In many multinational organisations, financial systems are a sprawling array of software in different versions, often from different vendors, across different geographies. As a result, accurately monitoring the influx of financial and trading data across business units is difficult, if not impossible.
Basel, Switzerland-based logistics giant Danzas is trying to overcome this problem by standardising on a single system throughout its global operations. In September 2002, the company announced it intended to roll out System21 Financials, from Canadian software company Geac, to more than 1,700 users worldwide.
For Danzas, the decision was simplified by the long ties the company has had with Geac – and before that JBA International, which Geac acquired in July 1999.
“We already used System21 in some of our countries and we had a working relationship that satisfied our needs,” says Darron Rieder, finance and controlling officer at the corporate business process and organisation department of Danzas. A company-wide System21 roll-out therefore represented the path of least resistance – and cost – for Danzas.
That, in essence, sums up Geac’s problem with its Enterprise Solutions division. While existing customers are happy to stick with these software packages, selling to new customers is proving to be more of a challenge. Rieder says that, to its credit, Geac has not tried to turn the screws on its customers by increasing licensing, support and maintenance charges. However, several rounds of cost-cutting have hit both product development and customer service.
For example, a reorganisation earlier in the year saw the sudden departure of the consultant handling Danzas’ roll-out in South America – a part of the world where Geac had little presence. That delayed the implementation by a number of weeks, according to Rieder.

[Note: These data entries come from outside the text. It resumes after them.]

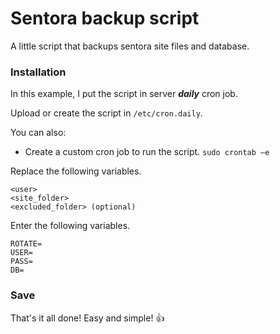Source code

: # Sentora backup script
A little script that backups sentora site files and database.

### Installation
In this example, I put the script in server ***daily*** cron job.

Upload or create the script in ```/etc/cron.daily```.

You can also:
* Create a custom cron job to run the script. ```sudo crontab –e```

Replace the following variables.
```
<user>
<site_folder>
<excluded_folder> (optional)
```

Enter the following variables.
```
ROTATE=
USER=
PASS=
DB=
```

### Save
That's it all done!  Easy and simple! :+1:
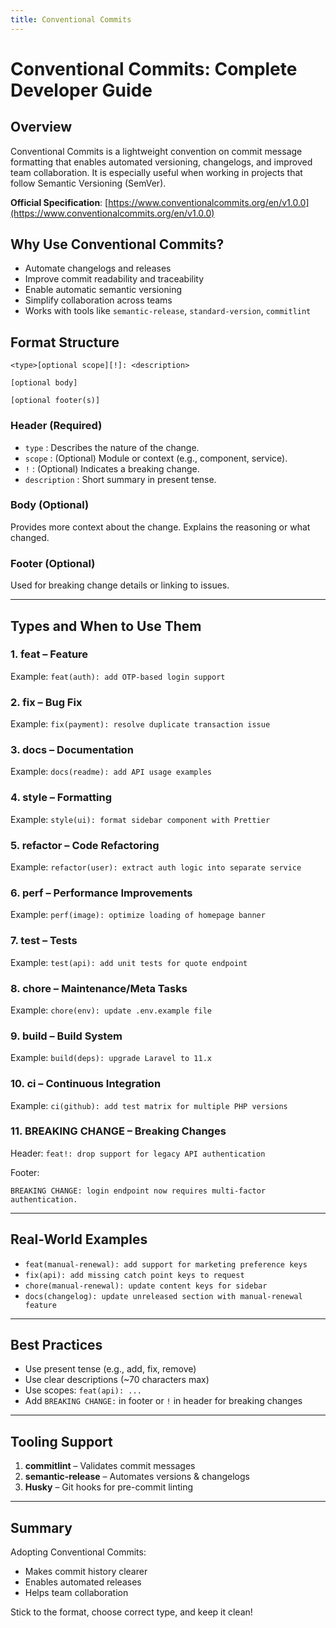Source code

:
 ```yaml
---
title: Conventional Commits
---
```

# Conventional Commits: Complete Developer Guide

## Overview

Conventional Commits is a lightweight convention on commit message formatting that enables automated
versioning, changelogs, and improved team collaboration. It is especially useful when working in projects
that follow Semantic Versioning (SemVer).

**Official Specification**: [https://www.conventionalcommits.org/en/v1.0.0](https://www.conventionalcommits.org/en/v1.0.0)

## Why Use Conventional Commits?

- Automate changelogs and releases
- Improve commit readability and traceability
- Enable automatic semantic versioning
- Simplify collaboration across teams
- Works with tools like `semantic-release`, `standard-version`, `commitlint`

## Format Structure

```
<type>[optional scope][!]: <description>

[optional body]

[optional footer(s)]
```

### Header (Required)

- `type` : Describes the nature of the change.
- `scope` : (Optional) Module or context (e.g., component, service).
- `!` : (Optional) Indicates a breaking change.
- `description` : Short summary in present tense.

### Body (Optional)

Provides more context about the change. Explains the reasoning or what changed.

### Footer (Optional)

Used for breaking change details or linking to issues.

---

## Types and When to Use Them

### 1. feat – Feature

Example: `feat(auth): add OTP-based login support`

### 2. fix – Bug Fix

Example: `fix(payment): resolve duplicate transaction issue`

### 3. docs – Documentation

Example: `docs(readme): add API usage examples`

### 4. style – Formatting

Example: `style(ui): format sidebar component with Prettier`

### 5. refactor – Code Refactoring

Example: `refactor(user): extract auth logic into separate service`

### 6. perf – Performance Improvements

Example: `perf(image): optimize loading of homepage banner`

### 7. test – Tests

Example: `test(api): add unit tests for quote endpoint`

### 8. chore – Maintenance/Meta Tasks

Example: `chore(env): update .env.example file`

### 9. build – Build System

Example: `build(deps): upgrade Laravel to 11.x`

### 10. ci – Continuous Integration

Example: `ci(github): add test matrix for multiple PHP versions`

### 11. BREAKING CHANGE – Breaking Changes

Header: `feat!: drop support for legacy API authentication`

Footer:
```
BREAKING CHANGE: login endpoint now requires multi-factor authentication.
```

---

## Real-World Examples

- `feat(manual-renewal): add support for marketing preference keys`
- `fix(api): add missing catch point keys to request`
- `chore(manual-renewal): update content keys for sidebar`
- `docs(changelog): update unreleased section with manual-renewal feature`

---

## Best Practices

- Use present tense (e.g., add, fix, remove)
- Use clear descriptions (~70 characters max)
- Use scopes: `feat(api): ...`
- Add `BREAKING CHANGE:` in footer or `!` in header for breaking changes

---

## Tooling Support

1. **commitlint** – Validates commit messages
2. **semantic-release** – Automates versions & changelogs
3. **Husky** – Git hooks for pre-commit linting

---

## Summary

Adopting Conventional Commits:
- Makes commit history clearer
- Enables automated releases
- Helps team collaboration

Stick to the format, choose correct type, and keep it clean!
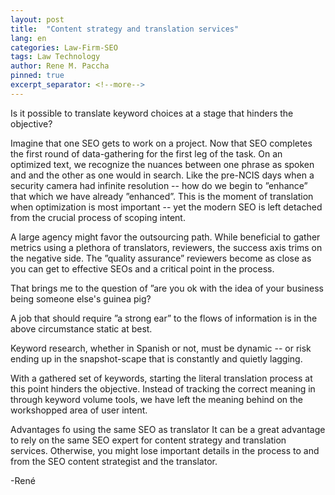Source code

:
 ```yaml
---
layout: post
title:  "Content strategy and translation services"
lang: en
categories: Law-Firm-SEO
tags: Law Technology
author: Rene M. Paccha
pinned: true
excerpt_separator: <!--more-->
---
```


Is it possible to translate keyword choices at a stage that hinders the objective?

Imagine that one SEO gets to work on a project. Now that SEO completes the first round of data-gathering for the first leg of the task. On an optimized text, we recognize the nuances between one phrase as spoken and and the other as one would in search.  Like the pre-NCIS days when a security camera had infinite resolution -- how do we begin to ”enhance” that which we have already ”enhanced”.  This is the moment of translation when optimization is most important -- yet the modern SEO is left detached from the crucial process of scoping intent.

A large agency might favor the outsourcing path.  While beneficial to gather metrics using a plethora of translators, reviewers,  the success axis trims on the negative side.  The ”quality assurance” reviewers become as close as you can get to effective SEOs and a critical point in the process.

That brings me to the question of ”are you ok with the idea of your business being someone else's guinea pig?

A job that should require ”a strong ear” to the flows of information is in the above circumstance static at best.  

Keyword research, whether in Spanish or not, must be dynamic -- or risk ending up in the snapshot-scape that is constantly and  quietly lagging.

With a gathered set of keywords, starting the literal translation process at this point hinders the objective.    Instead of tracking the correct meaning in through keyword volume tools,  we have left the meaning behind on the workshopped area of user intent.

Advantages fo using the same SEO as translator
It can be a great advantage to rely on the same SEO expert for content strategy and translation services. Otherwise, you might lose important details in the process to and from the SEO content strategist and the translator.

-René
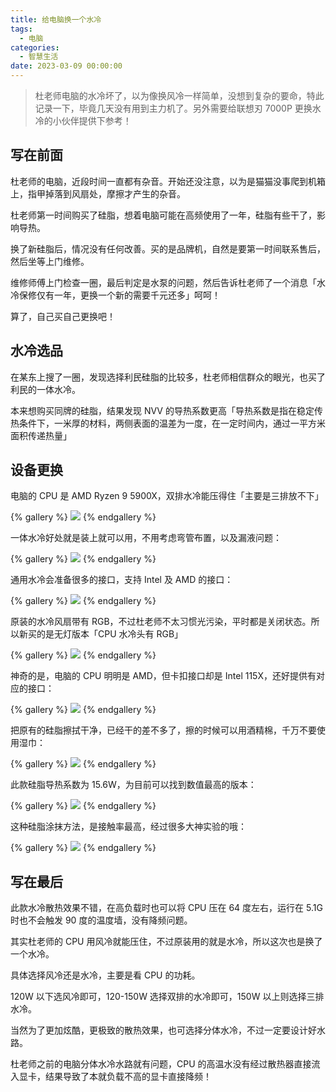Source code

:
 ```yaml
---
title: 给电脑换一个水冷
tags:
  - 电脑
categories:
  - 智慧生活
date: 2023-03-09 00:00:00
---
```


> 杜老师电脑的水冷坏了，以为像换风冷一样简单，没想到复杂的要命，特此记录一下，毕竟几天没有用到主力机了。另外需要给联想刃 7000P 更换水冷的小伙伴提供下参考！

<!-- more -->

## 写在前面

杜老师的电脑，近段时间一直都有杂音。开始还没注意，以为是猫猫没事爬到机箱上，指甲掉落到风扇处，摩擦才产生的杂音。

杜老师第一时间购买了硅脂，想着电脑可能在高频使用了一年，硅脂有些干了，影响导热。

换了新硅脂后，情况没有任何改善。买的是品牌机，自然是要第一时间联系售后，然后坐等上门维修。

维修师傅上门检查一圈，最后判定是水泵的问题，然后告诉杜老师了一个消息「水冷保修仅有一年，更换一个新的需要千元还多」呵呵！

算了，自己买自己更换吧！

## 水冷选品

在某东上搜了一圈，发现选择利民硅脂的比较多，杜老师相信群众的眼光，也买了利民的一体水冷。

本来想购买同牌的硅脂，结果发现 NVV 的导热系数更高「导热系数是指在稳定传热条件下，一米厚的材料，两侧表面的温差为一度，在一定时间内，通过一平方米面积传递热量」

## 设备更换

电脑的 CPU 是 AMD Ryzen 9 5900X，双排水冷能压得住「主要是三排放不下」

{% gallery %}
![](https://cdn.dusays.com/2023/03/563-1.jpg/1)
{% endgallery %}

一体水冷好处就是装上就可以用，不用考虑弯管布置，以及漏液问题：

{% gallery %}
![](https://cdn.dusays.com/2023/03/563-2.jpg/1)
{% endgallery %}

通用水冷会准备很多的接口，支持 Intel 及 AMD 的接口：

{% gallery %}
![](https://cdn.dusays.com/2023/03/563-3.jpg/1)
{% endgallery %}

原装的水冷风扇带有 RGB，不过杜老师不太习惯光污染，平时都是关闭状态。所以新买的是无灯版本「CPU 水冷头有 RGB」

{% gallery %}
![](https://cdn.dusays.com/2023/03/563-4.jpg/1)
{% endgallery %}

神奇的是，电脑的 CPU 明明是 AMD，但卡扣接口却是 Intel 115X，还好提供有对应的接口：

{% gallery %}
![](https://cdn.dusays.com/2023/03/563-5.jpg/1)
{% endgallery %}

把原有的硅脂擦拭干净，已经干的差不多了，擦的时候可以用酒精棉，千万不要使用湿巾：

{% gallery %}
![](https://cdn.dusays.com/2023/03/563-6.jpg/1)
{% endgallery %}

此款硅脂导热系数为 15.6W，为目前可以找到数值最高的版本：

{% gallery %}
![](https://cdn.dusays.com/2023/03/563-7.jpg/1)
{% endgallery %}

这种硅脂涂抹方法，是接触率最高，经过很多大神实验的哦：

{% gallery %}
![](https://cdn.dusays.com/2023/03/563-8.jpg/1)
{% endgallery %}

## 写在最后

此款水冷散热效果不错，在高负载时也可以将 CPU 压在 64 度左右，运行在 5.1G 时也不会触发 90 度的温度墙，没有降频问题。

其实杜老师的 CPU 用风冷就能压住，不过原装用的就是水冷，所以这次也是换了一个水冷。

具体选择风冷还是水冷，主要是看 CPU 的功耗。

120W 以下选风冷即可，120-150W 选择双排的水冷即可，150W 以上则选择三排水冷。

当然为了更加炫酷，更极致的散热效果，也可选择分体水冷，不过一定要设计好水路。

杜老师之前的电脑分体水冷水路就有问题，CPU 的高温水没有经过散热器直接流入显卡，结果导致了本就负载不高的显卡直接降频！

Outside of financial systems, Geac has also been slow to augment the capabilities of its core enterprise applications suite, commerce.connect. Facilities such as XML support and sales force automation, among others, appeared only last year.
Furthermore, System21, which runs solely on IBM’s iSeries (formerly AS/400) platform, still remains behind in a number of areas, such as financial reporting, say analysts.
Geac’s Active Reporter module provides data warehousing capabilities into which financial data from across the world can be correlated and then analysed by senior management – a standard architecture for enterprise reporting. Yet rivals in financial systems, such as Systems Union, already provide the capabilities that enable managers to drill right down into this data so that they can trace transactions right back to the source systems that generated them.
To address these concerns surrounding its technology, Geac is planning a major new release of System21 for 2003, codenamed Aurora. Primarily, this will involve an update to System21’s code base from the ageing RPG development language to the more modern Integrated Language Environment (ILE). Both are proprietary IBM iSeries languages.
This will enable Geac to offer a product that is easier to implement because ILE is a more flexible, modular language. Most important of all, it will introduce a web-based, server-centric architecture to System21, a long overdue innovation that competitor products have offered for a considerable time. Geac’s failure to build a web-based architecture modern architecture has limited its ability to compete against its main rivals in the iSeries market, most notably JD Edwards and Intentia.
Instead, Geac’s System21 revenues have been propped up by the introduction of new modules in its commerce.connect range that have then been sold into the System21 customer base. Again, Geac relies heavily on IBM in terms of infrastructure – all modules are based on the IBM WebSphere range of infrastructure software.
That dependence on IBM has certainly helped Geac to cut its development costs – in 1999 alone, shortly after it acquired JBA, the company slashed its headcount by almost a third – and has enabled Geac to offer a wide range of additional modules across a unified platform.
What lies ahead, with the release of Aurora and a more modular architecture, is for Geac to position itself to potential new customers as a credible alternative to rivals JD Edwards and Intentia. Relying on existing customers will not support the company in the long term.